== YOUR INSTRUCTIONS ==
Where does the word "their" occur in the data below? Copy each line that holds it.
*** Opening of EXCERPTED DATA ***
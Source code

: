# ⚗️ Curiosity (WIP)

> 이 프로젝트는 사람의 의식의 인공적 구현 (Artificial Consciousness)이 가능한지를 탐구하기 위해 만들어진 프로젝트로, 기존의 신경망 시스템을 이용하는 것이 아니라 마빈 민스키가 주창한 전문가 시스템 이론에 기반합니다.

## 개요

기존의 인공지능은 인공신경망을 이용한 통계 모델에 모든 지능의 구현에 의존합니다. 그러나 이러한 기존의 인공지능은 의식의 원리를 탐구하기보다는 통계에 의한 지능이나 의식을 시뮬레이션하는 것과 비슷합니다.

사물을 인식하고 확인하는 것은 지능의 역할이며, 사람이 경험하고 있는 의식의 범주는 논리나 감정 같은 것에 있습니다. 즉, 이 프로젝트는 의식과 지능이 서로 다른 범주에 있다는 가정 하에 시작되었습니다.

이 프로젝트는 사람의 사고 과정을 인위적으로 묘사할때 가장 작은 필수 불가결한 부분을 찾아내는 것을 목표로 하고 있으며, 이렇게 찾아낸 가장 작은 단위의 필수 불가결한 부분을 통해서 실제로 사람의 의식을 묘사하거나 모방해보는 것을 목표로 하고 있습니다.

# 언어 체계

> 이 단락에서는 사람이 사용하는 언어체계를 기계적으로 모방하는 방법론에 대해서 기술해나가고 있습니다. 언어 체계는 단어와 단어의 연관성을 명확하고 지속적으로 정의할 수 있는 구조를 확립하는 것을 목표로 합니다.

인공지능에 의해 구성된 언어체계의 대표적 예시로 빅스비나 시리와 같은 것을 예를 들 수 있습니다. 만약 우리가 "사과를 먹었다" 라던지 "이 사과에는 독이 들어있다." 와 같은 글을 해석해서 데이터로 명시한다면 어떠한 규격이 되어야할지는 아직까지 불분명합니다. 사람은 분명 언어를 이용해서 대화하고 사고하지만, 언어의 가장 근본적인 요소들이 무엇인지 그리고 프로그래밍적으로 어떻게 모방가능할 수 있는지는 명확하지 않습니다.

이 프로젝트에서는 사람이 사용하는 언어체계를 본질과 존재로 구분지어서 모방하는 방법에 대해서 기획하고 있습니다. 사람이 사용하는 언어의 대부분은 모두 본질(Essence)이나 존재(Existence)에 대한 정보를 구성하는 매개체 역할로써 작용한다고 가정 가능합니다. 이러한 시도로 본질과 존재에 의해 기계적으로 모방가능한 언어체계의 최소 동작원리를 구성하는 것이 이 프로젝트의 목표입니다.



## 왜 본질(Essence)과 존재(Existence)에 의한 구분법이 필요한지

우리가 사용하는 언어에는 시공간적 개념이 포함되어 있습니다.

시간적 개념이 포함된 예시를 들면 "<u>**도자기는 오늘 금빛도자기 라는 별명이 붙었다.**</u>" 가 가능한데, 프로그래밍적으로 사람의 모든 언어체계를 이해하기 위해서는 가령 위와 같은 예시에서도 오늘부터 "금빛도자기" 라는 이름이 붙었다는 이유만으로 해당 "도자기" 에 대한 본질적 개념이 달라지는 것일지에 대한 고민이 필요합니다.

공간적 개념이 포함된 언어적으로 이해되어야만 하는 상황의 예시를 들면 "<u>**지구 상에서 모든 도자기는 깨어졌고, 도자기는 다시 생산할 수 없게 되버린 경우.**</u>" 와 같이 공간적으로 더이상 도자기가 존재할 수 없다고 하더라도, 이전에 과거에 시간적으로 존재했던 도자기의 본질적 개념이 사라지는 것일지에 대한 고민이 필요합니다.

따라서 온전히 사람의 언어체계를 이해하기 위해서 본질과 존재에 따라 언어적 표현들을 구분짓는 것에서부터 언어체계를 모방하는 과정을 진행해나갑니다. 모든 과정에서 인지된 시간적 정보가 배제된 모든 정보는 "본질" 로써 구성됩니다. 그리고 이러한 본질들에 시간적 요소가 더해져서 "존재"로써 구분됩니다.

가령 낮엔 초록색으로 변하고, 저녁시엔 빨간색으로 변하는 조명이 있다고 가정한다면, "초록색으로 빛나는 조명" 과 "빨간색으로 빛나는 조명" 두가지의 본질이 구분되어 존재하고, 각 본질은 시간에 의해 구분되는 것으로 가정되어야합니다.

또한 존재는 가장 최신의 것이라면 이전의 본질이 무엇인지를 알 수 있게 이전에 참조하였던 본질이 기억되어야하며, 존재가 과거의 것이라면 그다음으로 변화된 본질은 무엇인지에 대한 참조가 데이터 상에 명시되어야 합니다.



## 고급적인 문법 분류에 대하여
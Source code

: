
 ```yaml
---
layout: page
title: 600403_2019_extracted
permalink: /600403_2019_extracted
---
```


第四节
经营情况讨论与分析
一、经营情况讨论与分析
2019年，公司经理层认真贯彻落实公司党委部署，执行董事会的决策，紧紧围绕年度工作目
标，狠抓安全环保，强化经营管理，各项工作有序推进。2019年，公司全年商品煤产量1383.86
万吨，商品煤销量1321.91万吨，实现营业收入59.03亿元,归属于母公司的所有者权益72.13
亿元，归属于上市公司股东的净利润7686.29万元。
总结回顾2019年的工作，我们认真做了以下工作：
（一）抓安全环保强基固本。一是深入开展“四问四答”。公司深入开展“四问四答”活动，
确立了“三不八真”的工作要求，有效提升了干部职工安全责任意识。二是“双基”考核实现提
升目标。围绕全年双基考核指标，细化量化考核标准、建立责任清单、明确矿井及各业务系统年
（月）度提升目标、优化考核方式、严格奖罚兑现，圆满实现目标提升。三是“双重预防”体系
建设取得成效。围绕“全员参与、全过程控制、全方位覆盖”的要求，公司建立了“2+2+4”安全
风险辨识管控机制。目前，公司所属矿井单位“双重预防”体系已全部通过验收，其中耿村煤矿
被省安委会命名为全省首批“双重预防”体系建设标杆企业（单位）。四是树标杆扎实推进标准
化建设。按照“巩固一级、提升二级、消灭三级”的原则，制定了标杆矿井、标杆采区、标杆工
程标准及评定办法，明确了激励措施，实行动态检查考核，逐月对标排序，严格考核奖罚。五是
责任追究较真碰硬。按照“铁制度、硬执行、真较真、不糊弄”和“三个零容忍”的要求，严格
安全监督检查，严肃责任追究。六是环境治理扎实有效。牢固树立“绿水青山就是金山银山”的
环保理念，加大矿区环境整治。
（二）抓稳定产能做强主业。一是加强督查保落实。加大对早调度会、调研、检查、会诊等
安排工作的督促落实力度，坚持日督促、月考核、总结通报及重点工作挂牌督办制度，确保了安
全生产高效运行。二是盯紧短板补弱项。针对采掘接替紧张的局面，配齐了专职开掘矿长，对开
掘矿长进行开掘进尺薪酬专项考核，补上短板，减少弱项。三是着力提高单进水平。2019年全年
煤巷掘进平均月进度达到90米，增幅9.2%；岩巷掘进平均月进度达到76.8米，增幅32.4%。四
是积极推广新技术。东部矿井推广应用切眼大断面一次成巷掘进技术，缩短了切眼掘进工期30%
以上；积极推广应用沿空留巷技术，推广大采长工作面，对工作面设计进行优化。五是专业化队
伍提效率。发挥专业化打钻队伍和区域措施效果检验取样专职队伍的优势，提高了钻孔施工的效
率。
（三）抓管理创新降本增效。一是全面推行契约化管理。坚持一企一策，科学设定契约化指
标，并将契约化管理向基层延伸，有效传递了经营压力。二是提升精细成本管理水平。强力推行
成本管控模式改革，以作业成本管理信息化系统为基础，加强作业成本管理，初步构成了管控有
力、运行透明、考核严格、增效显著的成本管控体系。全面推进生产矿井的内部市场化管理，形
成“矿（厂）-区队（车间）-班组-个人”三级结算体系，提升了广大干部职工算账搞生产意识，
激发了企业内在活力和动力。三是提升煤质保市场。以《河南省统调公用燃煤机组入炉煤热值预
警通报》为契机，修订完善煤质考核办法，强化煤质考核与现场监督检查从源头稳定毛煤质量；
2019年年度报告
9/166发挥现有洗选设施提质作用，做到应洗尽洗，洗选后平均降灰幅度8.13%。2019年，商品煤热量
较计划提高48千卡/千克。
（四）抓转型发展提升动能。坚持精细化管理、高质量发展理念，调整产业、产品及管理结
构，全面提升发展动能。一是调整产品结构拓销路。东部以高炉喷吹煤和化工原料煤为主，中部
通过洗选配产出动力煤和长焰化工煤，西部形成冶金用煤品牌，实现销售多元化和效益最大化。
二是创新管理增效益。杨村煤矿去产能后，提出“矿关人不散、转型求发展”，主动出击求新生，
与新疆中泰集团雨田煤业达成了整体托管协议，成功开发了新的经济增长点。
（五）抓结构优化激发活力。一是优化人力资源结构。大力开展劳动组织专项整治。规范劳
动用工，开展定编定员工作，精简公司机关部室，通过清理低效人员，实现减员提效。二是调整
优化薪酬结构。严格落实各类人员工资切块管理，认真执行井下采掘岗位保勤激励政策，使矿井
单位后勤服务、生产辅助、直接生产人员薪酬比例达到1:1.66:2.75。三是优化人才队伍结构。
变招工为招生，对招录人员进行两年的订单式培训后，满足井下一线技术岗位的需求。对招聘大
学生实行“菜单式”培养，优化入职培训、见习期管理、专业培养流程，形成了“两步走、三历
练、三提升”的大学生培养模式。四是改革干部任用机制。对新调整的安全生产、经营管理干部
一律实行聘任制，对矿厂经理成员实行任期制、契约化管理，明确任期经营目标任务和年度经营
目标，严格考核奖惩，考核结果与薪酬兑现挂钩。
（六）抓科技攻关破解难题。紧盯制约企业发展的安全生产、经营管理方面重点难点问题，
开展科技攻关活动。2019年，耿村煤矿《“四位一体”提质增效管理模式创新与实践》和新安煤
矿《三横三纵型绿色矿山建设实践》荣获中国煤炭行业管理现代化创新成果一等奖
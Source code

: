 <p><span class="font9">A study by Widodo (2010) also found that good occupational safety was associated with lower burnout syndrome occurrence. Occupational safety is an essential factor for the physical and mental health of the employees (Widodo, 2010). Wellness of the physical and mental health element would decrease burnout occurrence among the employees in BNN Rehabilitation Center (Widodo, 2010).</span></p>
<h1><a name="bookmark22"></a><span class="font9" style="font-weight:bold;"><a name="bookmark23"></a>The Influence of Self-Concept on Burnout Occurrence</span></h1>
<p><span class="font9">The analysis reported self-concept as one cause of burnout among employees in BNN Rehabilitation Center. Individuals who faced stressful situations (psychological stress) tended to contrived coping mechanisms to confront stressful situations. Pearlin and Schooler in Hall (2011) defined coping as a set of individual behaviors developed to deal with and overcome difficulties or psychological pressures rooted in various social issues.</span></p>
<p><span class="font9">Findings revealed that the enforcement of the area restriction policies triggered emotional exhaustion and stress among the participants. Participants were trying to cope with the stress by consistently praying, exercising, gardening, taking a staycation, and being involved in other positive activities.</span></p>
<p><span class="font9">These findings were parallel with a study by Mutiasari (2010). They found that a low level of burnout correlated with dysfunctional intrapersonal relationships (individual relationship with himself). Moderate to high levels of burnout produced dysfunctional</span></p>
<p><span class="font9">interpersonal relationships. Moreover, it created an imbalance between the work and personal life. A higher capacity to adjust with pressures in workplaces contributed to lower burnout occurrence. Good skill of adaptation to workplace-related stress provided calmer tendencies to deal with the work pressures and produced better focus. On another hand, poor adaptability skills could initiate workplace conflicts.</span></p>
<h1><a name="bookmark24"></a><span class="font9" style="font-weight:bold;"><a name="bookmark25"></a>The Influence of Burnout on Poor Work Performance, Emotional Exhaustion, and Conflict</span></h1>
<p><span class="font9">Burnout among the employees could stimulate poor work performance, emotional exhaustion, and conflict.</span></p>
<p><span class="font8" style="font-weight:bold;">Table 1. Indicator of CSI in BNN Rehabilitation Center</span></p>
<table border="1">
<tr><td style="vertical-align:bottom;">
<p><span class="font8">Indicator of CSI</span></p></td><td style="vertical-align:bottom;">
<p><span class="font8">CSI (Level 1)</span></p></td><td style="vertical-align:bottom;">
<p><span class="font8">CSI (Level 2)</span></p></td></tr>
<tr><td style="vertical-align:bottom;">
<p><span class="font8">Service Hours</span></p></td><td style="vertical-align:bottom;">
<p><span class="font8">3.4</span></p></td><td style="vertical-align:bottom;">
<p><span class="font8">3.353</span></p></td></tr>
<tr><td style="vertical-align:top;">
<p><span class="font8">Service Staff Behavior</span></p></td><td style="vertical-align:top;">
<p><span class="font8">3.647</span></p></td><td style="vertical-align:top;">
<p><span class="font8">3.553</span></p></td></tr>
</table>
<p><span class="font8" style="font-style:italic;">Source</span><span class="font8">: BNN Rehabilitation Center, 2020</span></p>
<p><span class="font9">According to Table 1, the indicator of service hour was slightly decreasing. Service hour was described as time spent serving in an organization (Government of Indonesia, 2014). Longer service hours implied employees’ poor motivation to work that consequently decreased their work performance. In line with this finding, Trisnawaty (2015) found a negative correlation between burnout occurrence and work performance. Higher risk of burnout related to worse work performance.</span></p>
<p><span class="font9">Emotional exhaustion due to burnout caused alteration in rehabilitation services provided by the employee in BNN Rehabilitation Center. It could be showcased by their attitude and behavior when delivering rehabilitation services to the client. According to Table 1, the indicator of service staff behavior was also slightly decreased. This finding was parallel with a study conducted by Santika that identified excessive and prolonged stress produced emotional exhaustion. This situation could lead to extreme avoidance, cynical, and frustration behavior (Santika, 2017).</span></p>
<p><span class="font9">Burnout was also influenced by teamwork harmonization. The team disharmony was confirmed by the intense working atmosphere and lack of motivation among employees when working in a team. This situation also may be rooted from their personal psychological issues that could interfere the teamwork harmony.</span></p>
*** Close of EXCERPTED DATA ***
== EXERCISE SOLUTION ==
<p><span class="font9">According to Table 1, the indicator of service hour was slightly decreasing. Service hour was described as time spent serving in an organization (Government of Indonesia, 2014). Longer service hours implied employees’ poor motivation to work that consequently decreased their work performance. In line with this finding, Trisnawaty (2015) found a negative correlation between burnout occurrence and work performance. Higher risk of burnout related to worse work performance.</span></p>
<p><span class="font9">Emotional exhaustion due to burnout caused alteration in rehabilitation services provided by the employee in BNN Rehabilitation Center. It could be showcased by their attitude and behavior when delivering rehabilitation services to the client. According to Table 1, the indicator of service staff behavior was also slightly decreased. This finding was parallel with a study conducted by Santika that identified excessive and prolonged stress produced emotional exhaustion. This situation could lead to extreme avoidance, cynical, and frustration behavior (Santika, 2017).</span></p>
<p><span class="font9">Burnout was also influenced by teamwork harmonization. The team disharmony was confirmed by the intense working atmosphere and lack of motivation among employees when working in a team. This situation also may be rooted from their personal psychological issues that could interfere the teamwork harmony.</span></p>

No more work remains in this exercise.